**Activity:**
With the line that contains "- a meta-theorem" as the final line, return every line from the start of the data below exactly.

[[ Data extract, beginning ]]

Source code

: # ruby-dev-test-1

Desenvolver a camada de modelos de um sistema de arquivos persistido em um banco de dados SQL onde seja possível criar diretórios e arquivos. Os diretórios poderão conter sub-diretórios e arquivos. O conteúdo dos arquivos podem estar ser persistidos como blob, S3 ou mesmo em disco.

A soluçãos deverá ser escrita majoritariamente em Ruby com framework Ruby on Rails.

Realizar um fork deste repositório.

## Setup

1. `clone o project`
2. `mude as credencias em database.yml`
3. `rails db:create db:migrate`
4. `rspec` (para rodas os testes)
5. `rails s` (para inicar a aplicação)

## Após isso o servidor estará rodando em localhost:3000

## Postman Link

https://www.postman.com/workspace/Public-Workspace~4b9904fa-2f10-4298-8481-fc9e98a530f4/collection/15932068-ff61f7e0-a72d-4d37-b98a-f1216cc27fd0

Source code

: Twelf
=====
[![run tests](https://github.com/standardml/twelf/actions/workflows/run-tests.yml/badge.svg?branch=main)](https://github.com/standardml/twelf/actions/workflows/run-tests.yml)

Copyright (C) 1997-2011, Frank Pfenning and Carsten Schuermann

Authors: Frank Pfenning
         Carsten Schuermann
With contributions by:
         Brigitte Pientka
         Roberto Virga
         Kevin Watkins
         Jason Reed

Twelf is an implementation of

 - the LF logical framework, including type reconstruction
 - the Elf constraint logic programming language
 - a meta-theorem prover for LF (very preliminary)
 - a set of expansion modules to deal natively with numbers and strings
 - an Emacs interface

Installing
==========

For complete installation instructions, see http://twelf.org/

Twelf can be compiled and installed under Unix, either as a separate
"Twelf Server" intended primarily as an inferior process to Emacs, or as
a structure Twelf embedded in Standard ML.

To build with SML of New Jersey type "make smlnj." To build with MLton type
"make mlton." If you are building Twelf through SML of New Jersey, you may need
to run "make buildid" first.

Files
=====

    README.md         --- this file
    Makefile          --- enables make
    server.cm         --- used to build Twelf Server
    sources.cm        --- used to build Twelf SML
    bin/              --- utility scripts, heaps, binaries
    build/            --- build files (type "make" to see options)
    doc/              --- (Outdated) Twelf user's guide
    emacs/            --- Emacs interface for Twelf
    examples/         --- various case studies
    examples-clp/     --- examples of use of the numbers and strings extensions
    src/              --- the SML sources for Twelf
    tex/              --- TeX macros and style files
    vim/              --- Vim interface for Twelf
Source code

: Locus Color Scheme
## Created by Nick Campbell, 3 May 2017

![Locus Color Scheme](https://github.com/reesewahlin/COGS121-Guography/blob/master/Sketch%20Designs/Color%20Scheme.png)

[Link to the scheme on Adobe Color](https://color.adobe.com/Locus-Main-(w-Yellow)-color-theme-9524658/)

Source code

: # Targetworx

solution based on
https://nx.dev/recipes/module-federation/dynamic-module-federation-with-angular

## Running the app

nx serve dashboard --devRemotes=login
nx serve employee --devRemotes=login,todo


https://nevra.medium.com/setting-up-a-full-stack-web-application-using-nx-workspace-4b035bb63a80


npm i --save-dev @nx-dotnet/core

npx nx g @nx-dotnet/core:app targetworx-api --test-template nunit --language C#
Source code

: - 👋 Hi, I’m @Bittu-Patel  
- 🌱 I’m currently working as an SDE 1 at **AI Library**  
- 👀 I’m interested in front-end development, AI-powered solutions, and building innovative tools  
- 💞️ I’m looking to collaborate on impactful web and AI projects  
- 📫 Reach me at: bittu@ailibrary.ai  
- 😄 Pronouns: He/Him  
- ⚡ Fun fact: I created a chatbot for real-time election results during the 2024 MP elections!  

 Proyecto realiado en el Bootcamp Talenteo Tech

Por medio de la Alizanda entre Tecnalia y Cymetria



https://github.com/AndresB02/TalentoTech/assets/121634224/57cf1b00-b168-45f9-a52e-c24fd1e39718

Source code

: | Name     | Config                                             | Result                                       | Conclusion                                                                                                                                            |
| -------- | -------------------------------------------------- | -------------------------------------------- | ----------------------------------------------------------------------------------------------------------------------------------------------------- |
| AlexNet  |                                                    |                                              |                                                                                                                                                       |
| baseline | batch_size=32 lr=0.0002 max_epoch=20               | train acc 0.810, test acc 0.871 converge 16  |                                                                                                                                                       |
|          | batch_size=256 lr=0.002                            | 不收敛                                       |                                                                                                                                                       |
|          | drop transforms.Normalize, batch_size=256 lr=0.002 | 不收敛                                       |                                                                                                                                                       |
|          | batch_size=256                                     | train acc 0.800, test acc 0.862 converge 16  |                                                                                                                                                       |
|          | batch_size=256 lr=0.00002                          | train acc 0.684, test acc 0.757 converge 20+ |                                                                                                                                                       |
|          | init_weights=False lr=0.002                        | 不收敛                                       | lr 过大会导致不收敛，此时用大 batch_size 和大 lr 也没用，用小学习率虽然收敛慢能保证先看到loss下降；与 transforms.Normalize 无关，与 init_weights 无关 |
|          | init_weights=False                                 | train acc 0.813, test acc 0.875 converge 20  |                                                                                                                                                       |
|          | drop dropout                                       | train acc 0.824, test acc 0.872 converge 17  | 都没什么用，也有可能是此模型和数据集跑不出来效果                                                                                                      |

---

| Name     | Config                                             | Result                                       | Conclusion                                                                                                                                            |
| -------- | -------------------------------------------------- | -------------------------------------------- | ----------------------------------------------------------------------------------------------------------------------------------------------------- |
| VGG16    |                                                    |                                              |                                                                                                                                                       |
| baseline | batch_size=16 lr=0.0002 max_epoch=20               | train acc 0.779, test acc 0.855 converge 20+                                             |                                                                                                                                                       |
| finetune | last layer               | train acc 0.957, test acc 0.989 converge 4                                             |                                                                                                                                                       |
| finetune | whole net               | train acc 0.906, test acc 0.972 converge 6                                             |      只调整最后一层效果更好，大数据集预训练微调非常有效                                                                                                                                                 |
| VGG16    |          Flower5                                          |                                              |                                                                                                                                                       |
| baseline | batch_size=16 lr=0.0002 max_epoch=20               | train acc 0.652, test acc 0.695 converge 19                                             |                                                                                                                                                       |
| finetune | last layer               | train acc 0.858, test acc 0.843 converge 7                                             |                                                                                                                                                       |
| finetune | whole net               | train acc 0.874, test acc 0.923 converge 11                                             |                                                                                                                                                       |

[[ Data extract, end ]]

**Response:**
Source code

: # ruby-dev-test-1

Desenvolver a camada de modelos de um sistema de arquivos persistido em um banco de dados SQL onde seja possível criar diretórios e arquivos. Os diretórios poderão conter sub-diretórios e arquivos. O conteúdo dos arquivos podem estar ser persistidos como blob, S3 ou mesmo em disco.

A soluçãos deverá ser escrita majoritariamente em Ruby com framework Ruby on Rails.

Realizar um fork deste repositório.

## Setup

1. `clone o project`
2. `mude as credencias em database.yml`
3. `rails db:create db:migrate`
4. `rspec` (para rodas os testes)
5. `rails s` (para inicar a aplicação)

## Após isso o servidor estará rodando em localhost:3000

## Postman Link

https://www.postman.com/workspace/Public-Workspace~4b9904fa-2f10-4298-8481-fc9e98a530f4/collection/15932068-ff61f7e0-a72d-4d37-b98a-f1216cc27fd0

Source code

: Twelf
=====
[![run tests](https://github.com/standardml/twelf/actions/workflows/run-tests.yml/badge.svg?branch=main)](https://github.com/standardml/twelf/actions/workflows/run-tests.yml)

Copyright (C) 1997-2011, Frank Pfenning and Carsten Schuermann

Authors: Frank Pfenning
         Carsten Schuermann
With contributions by:
         Brigitte Pientka
         Roberto Virga
         Kevin Watkins
         Jason Reed

Twelf is an implementation of

 - the LF logical framework, including type reconstruction
 - the Elf constraint logic programming language
 - a meta-theorem prover for LF (very preliminary)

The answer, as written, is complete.